▶ **Task directions**
Please say how many lines of the entries below contain the word "controle", and leave out everything else.

▶ **Data for analysis**
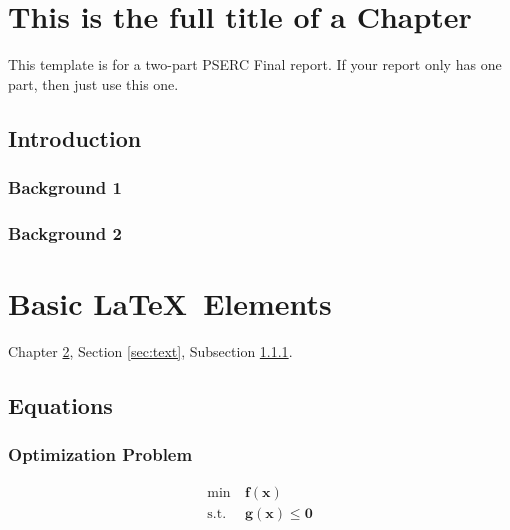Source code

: \documentclass[letterpaper, 12pt, oneside]{book}
\theoremstyle{plain}
\theoremstyle{definition}
\theoremstyle{remark}
\begin{document}



\chapter[Short Chapter Title]{This is the full title of a Chapter}
\label{chap:chapter1}
This template is for a two-part PSERC Final report. If your report only has one part, then just use this one.
\section{Introduction} %
\label{sec:introduction}

\subsection{Background 1} %
\label{sub:background_1}


\subsection{Background 2} %
\label{sub:background_2}



\chapter[Table, Figures, and Equations]{Basic \LaTeX~Elements}
\label{chap:chapter2}
Chapter \ref{chap:chapter2}, Section \ref{sec:text}, Subsection \ref{sub:background_1}.


\section{Equations} %
\label{sec:equations}
\subsection{Optimization Problem} %
\label{sub:optimization_problem}
\begin{subequations}
\begin{align}
\min~& \bm{f}(\bm{x}) \\
\text{s.t.}~& \bm{g}(\bm{x}) \le \bm{0}
\end{align}
\end{subequations}
\end{document}
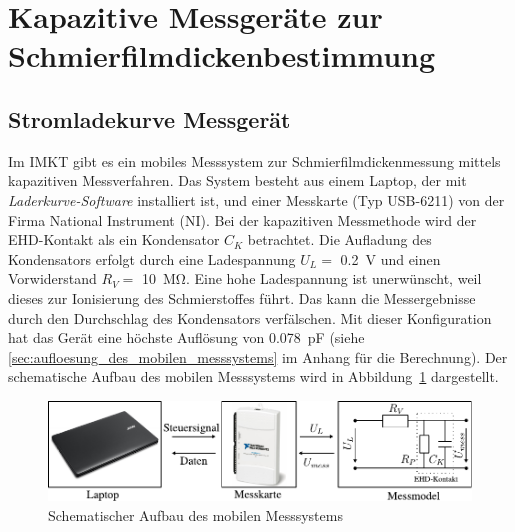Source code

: \section{Kapazitive Messgeräte zur Schmierfilmdickenbestimmung}
\label{sec:kapazitive_messgeraete_zur_schmierfilmdickenbestimmung}

\subsection{Stromladekurve Messgerät}
\label{sub:stromladekurve_messgeraet}

Im IMKT gibt es ein mobiles Messsystem zur Schmierfilmdickenmessung mittels kapazitiven Messverfahren.
Das System besteht aus einem Laptop, der mit \textit{Laderkurve-Software} installiert ist, und einer Messkarte (Typ USB-6211) von der Firma National Instrument (NI).
Bei der kapazitiven Messmethode wird der EHD-Kontakt als ein Kondensator $C_K$ betrachtet.
Die Aufladung des Kondensators erfolgt durch eine Ladespannung $U_L =$ \SI{0,2}{\volt} und einen Vorwiderstand $R_V =$ \SI{10}{\mega\ohm}.
Eine hohe Ladespannung ist unerwünscht, weil dieses zur Ionisierung des Schmierstoffes führt.
Das kann die Messergebnisse durch den Durchschlag des Kondensators verfälschen.
Mit dieser Konfiguration hat das Gerät eine höchste Auflösung von \SI{0.078}{\pico\farad} (siehe \ref{sec:aufloesung_des_mobilen_messsystems} im Anhang für die Berechnung).
Der schematische Aufbau des mobilen Messsystems wird in Abbildung~\ref{fig:schematischer_aufbau_des_mobilen_messsystems} dargestellt.

\begin{figure}[htb]
    \centering
    \includegraphics[]{./images/schematischer_aufbau_des_mobilen_messsystem.pdf}
    \caption{Schematischer Aufbau des mobilen Messsystems}
    \label{fig:schematischer_aufbau_des_mobilen_messsystems}
\end{figure}

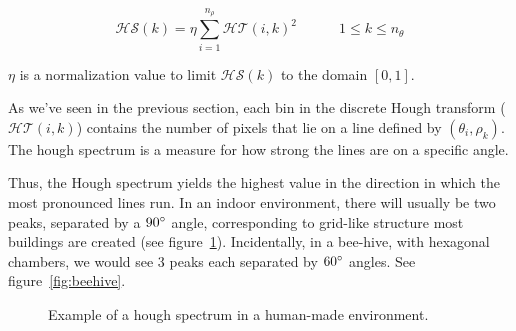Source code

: \begin{equation}
\mathcal{HS}(k) = \eta \sum_{i=1}^{n_\rho} \mathcal{HT} (i, k) ^ 2 \qquad \quad 1 \leq k \leq n_\theta
\end{equation}

$\eta$ is a normalization value to limit $\mathcal{HS}(k)$ to the domain $[0, 1]$.

As we've seen in the previous section, each bin in the discrete Hough transform ($\mathcal{HT} (i, k)$) contains the number of pixels that lie on a line defined by $(\theta_i, \rho_k)$. The hough spectrum is a measure for how strong the lines are on a specific angle. 

Thus, the Hough spectrum yields the highest value in the direction in which the most pronounced lines run. In an indoor environment, there will usually be two peaks, separated by a $90\degree$ angle, corresponding to grid-like structure most buildings are created (see figure~\ref{fig:rooms}). Incidentally, in a bee-hive, with hexagonal chambers, we would see 3 peaks each separated by $60\degree$  angles. See figure~\ref{fig:beehive}.

\begin{figure}[ht]
\centering
{}
\caption{Example of a hough spectrum in a human-made environment.}
\label{fig:rooms}
\end{figure}

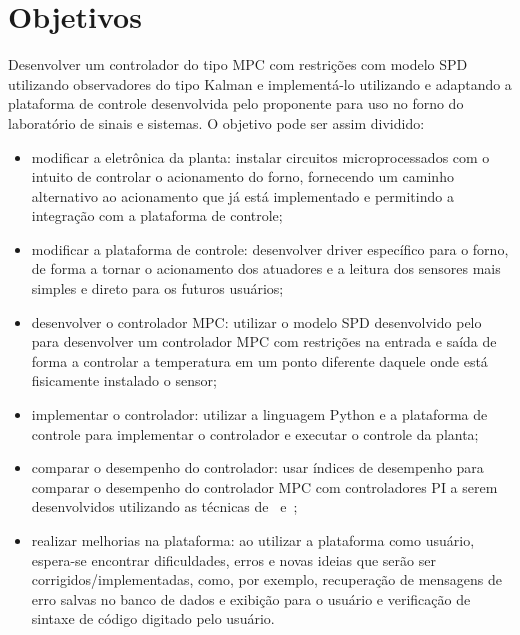 
\chapter{Objetivos}%
\label{chp:objectives}

Desenvolver um controlador do tipo MPC com restrições com modelo SPD utilizando
observadores do tipo Kalman e implementá-lo utilizando e adaptando a plataforma
de controle desenvolvida pelo proponente para uso no forno do laboratório de
sinais e sistemas. O objetivo pode ser assim dividido:

\begin{itemize}
      \item modificar a eletrônica da planta: instalar circuitos
            microprocessados com o intuito de controlar o acionamento do forno,
            fornecendo um caminho alternativo ao acionamento que já está
            implementado e permitindo a integração com a plataforma de controle;
      \item modificar a plataforma de controle: desenvolver driver específico
            para o forno, de forma a tornar o acionamento dos atuadores e a
            leitura dos sensores mais simples e direto para os futuros usuários;
      \item desenvolver o controlador MPC\@: utilizar o modelo SPD desenvolvido
            pelo~\textcite{masterthesis:nelson} para desenvolver um
            controlador MPC com restrições na entrada e saída de forma a
            controlar a temperatura em um ponto diferente daquele onde está
            fisicamente instalado o sensor;
      \item implementar o controlador: utilizar a linguagem Python e a
            plataforma de controle para implementar o controlador e executar o
            controle da planta;
      \item comparar o desempenho do controlador: usar índices de desempenho
            para comparar o desempenho do controlador MPC com controladores PI a
            serem desenvolvidos utilizando as técnicas
            de~\textcite{article:clarke} e~\textcite{article:martins};
      \item realizar melhorias na plataforma: ao utilizar a plataforma como
            usuário, espera-se encontrar dificuldades, erros e novas ideias que
            serão ser corrigidos/implementadas, como, por exemplo, recuperação
            de mensagens de erro salvas no banco de dados e exibição para o
            usuário e verificação de sintaxe de código digitado pelo usuário.
\end{itemize}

▶ **Exercise answer**
5